Instructions for the task
The answer must be every line from the entries below that contains "User".

Supplied data

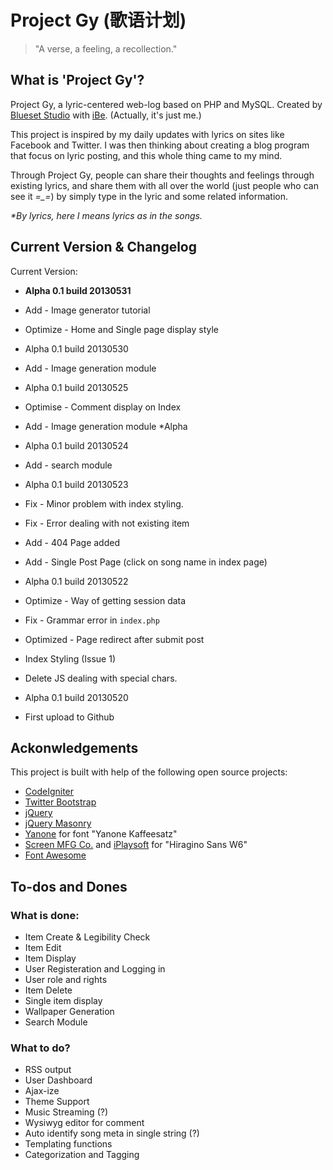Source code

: Project Gy (歌语计划)
==========

> "A verse, a feeling, a recollection."

## What is 'Project Gy'?
Project Gy, a lyric-centered web-log based on PHP and MySQL. Created by [Blueset Studio](http://1a23.com) with [iBe](http://ilove.1a23.com). (Actually, it's just me.)

This project is inspired by my daily updates with lyrics on sites like Facebook and Twitter. I was then thinking about creating a blog program that focus on lyric posting, and this whole thing came to my mind. 

Through Project Gy, people can share their thoughts and feelings through existing lyrics, and share them with all over the world (just people who can see it *=_=*) by simply type in the lyric and some related information. 

_*By lyrics, here I means lyrics as in the songs._

## Current Version & Changelog

Current Version:
* __Alpha 0.1 build 20130531__
 * Add - Image generator tutorial
 * Optimize - Home and Single page display style

* Alpha 0.1 build 20130530
 * Add - Image generation module

* Alpha 0.1 build 20130525
 * Optimise - Comment display on Index
 * Add - Image generation module *Alpha

* Alpha 0.1 build 20130524
 * Add - search module

* Alpha 0.1 build 20130523
 * Fix - Minor problem with index styling.
 * Fix - Error dealing with not existing item
 * Add - 404 Page added
 * Add - Single Post Page (click on song name in index page)

* Alpha 0.1 build 20130522
 * Optimize - Way of getting session data
 * Fix - Grammar error in `index.php`
 * Optimized - Page redirect after submit post
 * Index Styling (Issue 1)
 * Delete JS dealing with special chars.

* Alpha 0.1 build 20130520
 * First upload to Github

## Ackonwledgements
This project is built with help of the following open source projects:

* [CodeIgniter](https://github.com/EllisLab/CodeIgniter/)
* [Twitter Bootstrap](https://github.com/twitter/bootstrap)
* [jQuery](https://github.com/jquery/jquery)
* [jQuery Masonry](http://masonry.desandro.com/)
* [Yanone](http://www.yanone.de/typedesign/kaffeesatz/) for font "Yanone Kaffeesatz"
* [Screen MFG Co.](http://www.screen.co.jp/press/pdf/NR090824C.pdf) and [iPlaysoft](http://www.iplaysoft.com/hiragino-sans.html) for "Hiragino Sans W6"
* [Font Awesome](http://fortawesome.github.io/Font-Awesome/)

## To-dos and Dones
### What is done:

* Item Create & Legibility Check
* Item Edit
* Item Display
* User Registeration and Logging in
* User role and rights
* Item Delete
* Single item display
* Wallpaper Generation
* Search Module

### What to do?

* RSS output
* User Dashboard
* Ajax-ize
* Theme Support
* Music Streaming (?)
* Wysiwyg editor for comment
* Auto identify song meta in single string (?)
* Templating functions
* Categorization and Tagging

Exercise solution
* User Registeration and Logging in
* User role and rights
* User Dashboard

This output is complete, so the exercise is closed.